- _Problem_: Each line starting at the one that contains "- [Installation](#installation)" and ending at the one that contains "Die Applikation wurde" must be returned exactly, and the rest of the listing is left out.

══ Recorded data ══

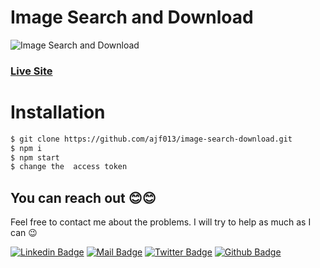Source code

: # Image Search and Download

![Image Search and Download](https://i.ibb.co/1QrWs80/image-search.png)

### [Live Site](https://googlepexls.netlify.app/)

# Installation

```sh
$ git clone https://github.com/ajf013/image-search-download.git
$ npm i
$ npm start
$ change the  access token
```

## You can reach out 😊😊
Feel free to contact me about the problems. I will try to help as much as I can 😉

[![Linkedin Badge](https://img.shields.io/badge/linkedin-%230077B5.svg?&style=for-the-badge&logo=linkedin&logoColor=white)](https://www.linkedin.com/in/ajf013-francis-cruz/)
[![Mail Badge](https://img.shields.io/badge/email-c14438?style=for-the-badge&logo=Gmail&logoColor=white&link=mailto:furkanozbek1995@gmail.com)](mailto:cruzmma2021@gmail.com)
[![Twitter Badge](https://img.shields.io/badge/twitter-1DA1F2?style=for-the-badge&logo=twitter&logoColor=white)](https://twitter.com/Itsme_Ajf013)
[![Github Badge](https://img.shields.io/badge/github-333?style=for-the-badge&logo=github&logoColor=white)](https://github.com/ajf013)
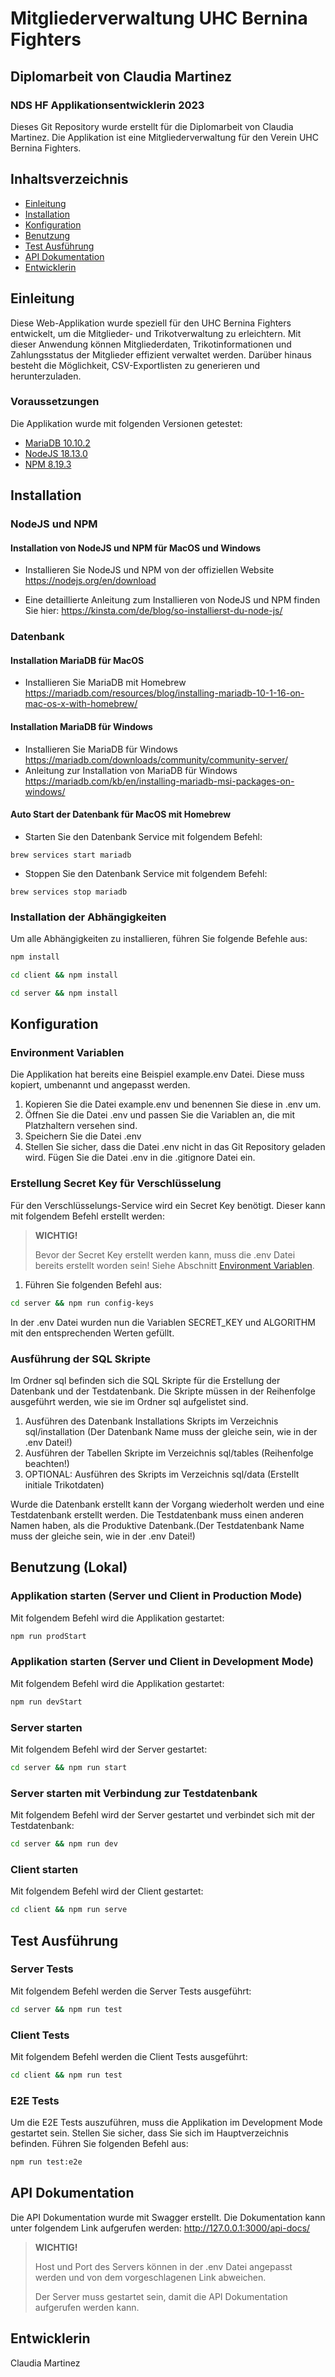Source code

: # Mitgliederverwaltung UHC Bernina Fighters
## Diplomarbeit von Claudia Martinez
### NDS HF Applikationsentwicklerin 2023

Dieses Git Repository wurde erstellt für die Diplomarbeit von Claudia Martinez. Die Applikation ist eine Mitgliederverwaltung für den Verein UHC Bernina Fighters. 



## Inhaltsverzeichnis
- [Einleitung](#einleitung)
- [Installation](#installation)
- [Konfiguration](#konfiguration)
- [Benutzung](#benutzung-lokal)
- [Test Ausführung](#test-ausführung)
- [API Dokumentation](#api-dokumentation)
- [Entwicklerin](#entwicklerin)




## Einleitung
Diese Web-Applikation wurde speziell für den UHC Bernina Fighters entwickelt, um die Mitglieder- und Trikotverwaltung zu erleichtern.
Mit dieser Anwendung können Mitgliederdaten, Trikotinformationen und Zahlungsstatus der Mitglieder effizient verwaltet werden. 
Darüber hinaus besteht die Möglichkeit, CSV-Exportlisten zu generieren und herunterzuladen.

### Voraussetzungen

Die Applikation wurde mit folgenden Versionen getestet:

- [MariaDB 10.10.2](https://mariadb.org/)
- [NodeJS 18.13.0](https://nodejs.org/en/)
- [NPM 8.19.3](https://www.npmjs.com/)

## Installation 

### NodeJS und NPM
#### Installation von NodeJS und NPM für MacOS und Windows
- Installieren Sie NodeJS und NPM von der offiziellen Website
https://nodejs.org/en/download

- Eine detaillierte Anleitung zum Installieren von NodeJS und NPM finden Sie hier:
https://kinsta.com/de/blog/so-installierst-du-node-js/

### Datenbank
#### Installation MariaDB für MacOS
- Installieren Sie MariaDB mit Homebrew
https://mariadb.com/resources/blog/installing-mariadb-10-1-16-on-mac-os-x-with-homebrew/

#### Installation MariaDB für Windows
- Installieren Sie MariaDB für Windows
https://mariadb.com/downloads/community/community-server/
- Anleitung zur Installation von MariaDB für Windows
https://mariadb.com/kb/en/installing-mariadb-msi-packages-on-windows/

#### Auto Start der Datenbank für MacOS mit Homebrew
- Starten Sie den Datenbank Service mit folgendem Befehl:
```
brew services start mariadb
```
- Stoppen Sie den Datenbank Service mit folgendem Befehl:
```
brew services stop mariadb
```

### Installation der Abhängigkeiten
Um alle Abhängigkeiten zu installieren, führen Sie folgende Befehle aus:
```bash
npm install
```
```bash
cd client && npm install
```
```bash
cd server && npm install
```



## Konfiguration
### Environment Variablen
Die Applikation hat bereits eine Beispiel example.env Datei. Diese muss kopiert, umbenannt und angepasst werden. 

1. Kopieren Sie die Datei example.env und benennen Sie diese in .env um.
2. Öffnen Sie die Datei .env und passen Sie die Variablen an, die mit Platzhaltern versehen sind.
3. Speichern Sie die Datei .env
4. Stellen Sie sicher, dass die Datei .env nicht in das Git Repository geladen wird. Fügen Sie die Datei .env in die .gitignore Datei ein.

### Erstellung Secret Key für Verschlüsselung
Für den Verschlüsselungs-Service wird ein Secret Key benötigt. Dieser kann mit folgendem Befehl erstellt werden:
> **WICHTIG!**
>
> Bevor der Secret Key erstellt werden kann, muss die .env Datei bereits erstellt worden sein! Siehe Abschnitt [Environment Variablen](#environment-variablen).

1. Führen Sie folgenden Befehl aus:
```bash
cd server && npm run config-keys
```
In der .env Datei wurden nun die Variablen SECRET_KEY und ALGORITHM mit den entsprechenden Werten gefüllt.

### Ausführung der SQL Skripte
Im Ordner sql befinden sich die SQL Skripte für die Erstellung der Datenbank und der Testdatenbank. Die Skripte müssen in der Reihenfolge ausgeführt werden, wie sie im Ordner sql aufgelistet sind.
1. Ausführen des Datenbank Installations Skripts im Verzeichnis sql/installation (Der Datenbank Name muss der gleiche sein, wie in der .env Datei!)
2. Ausführen der Tabellen Skripte im Verzeichnis sql/tables (Reihenfolge beachten!)
3. OPTIONAL: Ausführen des Skripts im Verzeichnis sql/data (Erstellt initiale Trikotdaten)

Wurde die Datenbank erstellt kann der Vorgang wiederholt werden und eine Testdatenbank erstellt werden. Die Testdatenbank muss einen anderen Namen haben, als die Produktive Datenbank.(Der Testdatenbank Name muss der gleiche sein, wie in der .env Datei!)
## Benutzung (Lokal)
### Applikation starten (Server und Client in Production Mode)
Mit folgendem Befehl wird die Applikation gestartet:
```bash
npm run prodStart
```
### Applikation starten (Server und Client in Development Mode)
Mit folgendem Befehl wird die Applikation gestartet:
```bash
npm run devStart
```

### Server starten
Mit folgendem Befehl wird der Server gestartet:
```bash
cd server && npm run start
```
### Server starten mit Verbindung zur Testdatenbank
Mit folgendem Befehl wird der Server gestartet und verbindet sich mit der Testdatenbank:
```bash
cd server && npm run dev
```

### Client starten
Mit folgendem Befehl wird der Client gestartet:
```bash
cd client && npm run serve
```
## Test Ausführung
### Server Tests
Mit folgendem Befehl werden die Server Tests ausgeführt:
```bash
cd server && npm run test
```
### Client Tests
Mit folgendem Befehl werden die Client Tests ausgeführt:
```bash
cd client && npm run test
```

### E2E Tests
Um die E2E Tests auszuführen, muss die Applikation im Development Mode gestartet sein. Stellen Sie sicher, dass Sie sich im Hauptverzeichnis befinden. Führen Sie folgenden Befehl aus:
```bash
npm run test:e2e
```
## API Dokumentation
Die API Dokumentation wurde mit Swagger erstellt. Die Dokumentation kann unter folgendem Link aufgerufen werden:
http://127.0.0.1:3000/api-docs/
> **WICHTIG!**
> 
> Host und Port des Servers können in der .env Datei angepasst werden und von dem vorgeschlagenen Link abweichen.
> 
> Der Server muss gestartet sein, damit die API Dokumentation aufgerufen werden kann.


## Entwicklerin
Claudia Martinez

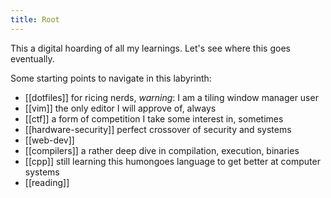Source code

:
 ```yaml
---
title: Root
---
```


This a digital hoarding of all my learnings. Let's see where this goes eventually.

Some starting points to navigate in this labyrinth:
- [[dotfiles]] for ricing nerds, _warning_: I am a tiling window manager user
- [[vim]] the only editor I will approve of, always
- [[ctf]] a form of competition I take some interest in, sometimes
- [[hardware-security]] perfect crossover of security and systems
- [[web-dev]]
- [[compilers]] a rather deep dive in compilation, execution, binaries
- [[cpp]] still learning this humongoes language to get better at computer systems
- [[reading]]

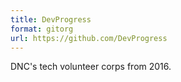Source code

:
 ```yaml
---
title: DevProgress
format: gitorg
url: https://github.com/DevProgress
---
```


DNC's tech volunteer corps from 2016.
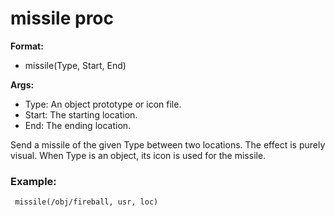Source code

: # missile proc
**Format:**
+   missile(Type, Start, End)
<!-- -->
**Args:**
+   Type: An object prototype or icon file.
+   Start: The starting location.
+   End: The ending location.


Send a missile of the given Type between two locations. The
effect is purely visual. When Type is an object, its icon is used for
the missile.
### Example:

```
 missile(/obj/fireball, usr, loc) 
```


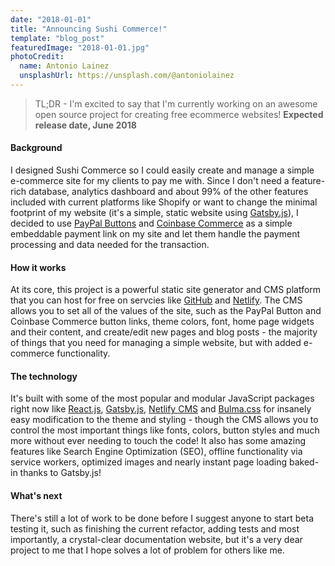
 ```yaml
---
date: "2018-01-01"
title: "Announcing Sushi Commerce!"
template: "blog_post"
featuredImage: "2018-01-01.jpg"
photoCredit: 
  name: Antonio Lainez
  unsplashUrl: https://unsplash.com/@antoniolainez
---
```


> TL;DR - I'm excited to say that I'm currently working on an awesome open source project for creating free ecommerce websites! **Expected release date, June 2018**

#### Background

I designed Sushi Commerce so I could easily create and manage a simple e-commerce site for my clients to pay me with. Since I don't need a feature-rich database, analytics dashboard and about 99% of the other features included with current platforms like Shopify or want to change the minimal footprint of my website (it's a simple, static website using [Gatsby.js](https://www.gatsbyjs.org/)), I decided to use [PayPal Buttons](https://www.paypal.com/buttons) and [Coinbase Commerce](https://commerce.coinbase.com/signin) as a simple embeddable payment link on my site and let them handle the payment processing and data needed for the transaction. 

#### How it works

At its core, this project is a powerful static site generator and CMS platform that you can host for free on servcies like [GitHub](https://github.com/) and [Netlify](https://www.netlify.com/). The CMS allows you to set all of the values of the site, such as the PayPal Button and Coinbase Commerce button links, theme colors, font, home page widgets and their content, and create/edit new pages and blog posts - the majority of things that you need for managing a simple website, but with added e-commerce functionality.

#### The technology

It's built with some of the most popular and modular JavaScript packages right now like [React.js](https://reactjs.org/), [Gatsby.js](https://www.gatsbyjs.org/), [Netlify CMS](https://www.netlifycms.org/) and [Bulma.css](https://bulma.io/) for insanely easy modification to the theme and styling - though the CMS allows you to control the most important things like fonts, colors, button styles and much more without ever needing to touch the code! It also has some amazing features like Search Engine Optimization (SEO), offline functionality via service workers, optimized images and nearly instant page loading baked-in thanks to Gatsby.js!

#### What's next

There's still a lot of work to be done before I suggest anyone to start beta testing it, such as finishing the current refactor, adding tests and most importantly, a crystal-clear documentation website, but it's a very dear project to me that I hope solves a lot of problem for others like me. 
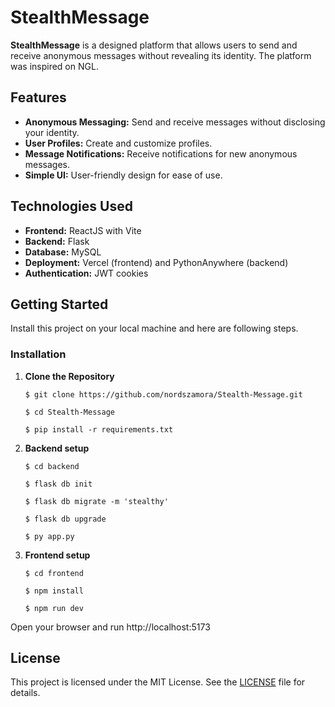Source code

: # StealthMessage

**StealthMessage** is a designed platform that allows users to send and receive
anonymous messages without revealing its identity. The platform was inspired on NGL.

## Features

- **Anonymous Messaging:** Send and receive messages without disclosing your
identity.
- **User Profiles:** Create and customize profiles.
- **Message Notifications:** Receive notifications for new anonymous messages.
- **Simple UI:** User-friendly design for ease of use.

## Technologies Used

- **Frontend:** ReactJS with Vite
- **Backend:** Flask
- **Database:** MySQL
- **Deployment:** Vercel (frontend) and PythonAnywhere (backend)
- **Authentication:** JWT cookies

## Getting Started
Install this project on your local machine and here are following steps.

### Installation

1. **Clone the Repository**

   ```
   $ git clone https://github.com/nordszamora/Stealth-Message.git

   $ cd Stealth-Message

   $ pip install -r requirements.txt
   ```

2. **Backend setup**

   ```
   $ cd backend

   $ flask db init

   $ flask db migrate -m 'stealthy'

   $ flask db upgrade

   $ py app.py
   ```

3. **Frontend setup**

   ```
   $ cd frontend

   $ npm install

   $ npm run dev
   ```

Open your browser and run http://localhost:5173

## License

This project is licensed under the MIT License. See the [LICENSE](LICENSE) file for details.

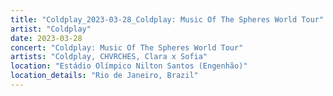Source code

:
 ```yaml
---
title: "Coldplay_2023-03-28_Coldplay: Music Of The Spheres World Tour"
artist: "Coldplay"
date: 2023-03-28
concert: "Coldplay: Music Of The Spheres World Tour"
artists: "Coldplay, CHVRCHES, Clara x Sofia"
location: "Estádio Olímpico Nilton Santos (Engenhão)"
location_details: "Rio de Janeiro, Brazil"
---
```

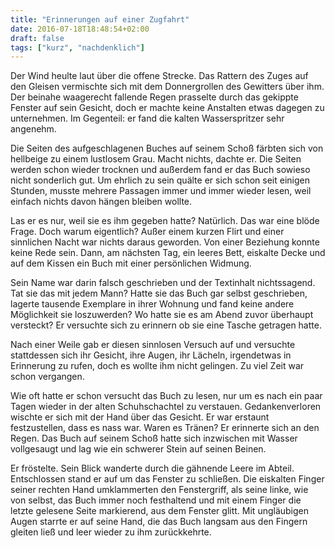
 ```yaml
---
title: "Erinnerungen auf einer Zugfahrt"
date: 2016-07-18T18:48:54+02:00
draft: false
tags: ["kurz", "nachdenklich"]
---
```


Der Wind heulte laut über die offene Strecke. Das Rattern des Zuges auf den Gleisen vermischte sich mit dem Donnergrollen des Gewitters über ihm. Der beinahe waagerecht fallende Regen prasselte durch das gekippte Fenster auf sein Gesicht, doch er machte keine Anstalten etwas dagegen zu unternehmen. Im Gegenteil: er fand die kalten Wasserspritzer sehr angenehm.

Die Seiten des aufgeschlagenen Buches auf seinem Schoß färbten sich von hellbeige zu einem lustlosem Grau. Macht nichts, dachte er. Die Seiten werden schon wieder trocknen und außerdem fand er das Buch sowieso nicht sonderlich gut. Um ehrlich zu sein quälte er sich schon seit einigen Stunden, musste mehrere Passagen immer und immer wieder lesen, weil einfach nichts davon hängen bleiben wollte.

Las er es nur, weil sie es ihm gegeben hatte? Natürlich. Das war eine blöde Frage. Doch warum eigentlich? Außer einem kurzen Flirt und einer sinnlichen Nacht war nichts daraus geworden. Von einer Beziehung konnte keine Rede sein. Dann, am nächsten Tag, ein leeres Bett, eiskalte Decke und auf dem Kissen ein Buch mit einer persönlichen Widmung.

Sein Name war darin falsch geschrieben und der Textinhalt nichtssagend. Tat sie das mit jedem Mann? Hatte sie das Buch gar selbst geschrieben, lagerte tausende Exemplare in ihrer Wohnung und fand keine andere Möglichkeit sie loszuwerden? Wo hatte sie es am Abend zuvor überhaupt versteckt? Er versuchte sich zu erinnern ob sie eine Tasche getragen hatte.

Nach einer Weile gab er diesen sinnlosen Versuch auf und versuchte stattdessen sich ihr Gesicht, ihre Augen, ihr Lächeln, irgendetwas in Erinnerung zu rufen, doch es wollte ihm nicht gelingen. Zu viel Zeit war schon vergangen.

Wie oft hatte er schon versucht das Buch zu lesen, nur um es nach ein paar Tagen wieder in der alten Schuhschachtel zu verstauen. Gedankenverloren wischte er sich mit der Hand über das Gesicht. Er war erstaunt festzustellen, dass es nass war. Waren es Tränen? Er erinnerte sich an den Regen. Das Buch auf seinem Schoß hatte sich inzwischen mit Wasser vollgesaugt und lag wie ein schwerer Stein auf seinen Beinen.

Er fröstelte. Sein Blick wanderte durch die gähnende Leere im Abteil. Entschlossen stand er auf um das Fenster zu schließen. Die eiskalten Finger seiner rechten Hand umklammerten den Fenstergriff, als seine linke, wie von selbst, das Buch immer noch festhaltend und mit einem Finger die letzte gelesene Seite markierend, aus dem Fenster glitt. Mit ungläubigen Augen starrte er auf seine Hand, die das Buch langsam aus den Fingern gleiten ließ und leer wieder zu ihm zurückkehrte.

═══

- _Answer below_:
- [Installation](#installation)
- [Konfiguration](#konfiguration)
- [Benutzung](#benutzung-lokal)
- [Test Ausführung](#test-ausführung)
- [API Dokumentation](#api-dokumentation)
- [Entwicklerin](#entwicklerin)




## Einleitung
Diese Web-Applikation wurde speziell für den UHC Bernina Fighters entwickelt, um die Mitglieder- und Trikotverwaltung zu erleichtern.
Mit dieser Anwendung können Mitgliederdaten, Trikotinformationen und Zahlungsstatus der Mitglieder effizient verwaltet werden. 
Darüber hinaus besteht die Möglichkeit, CSV-Exportlisten zu generieren und herunterzuladen.

### Voraussetzungen

Die Applikation wurde mit folgenden Versionen getestet:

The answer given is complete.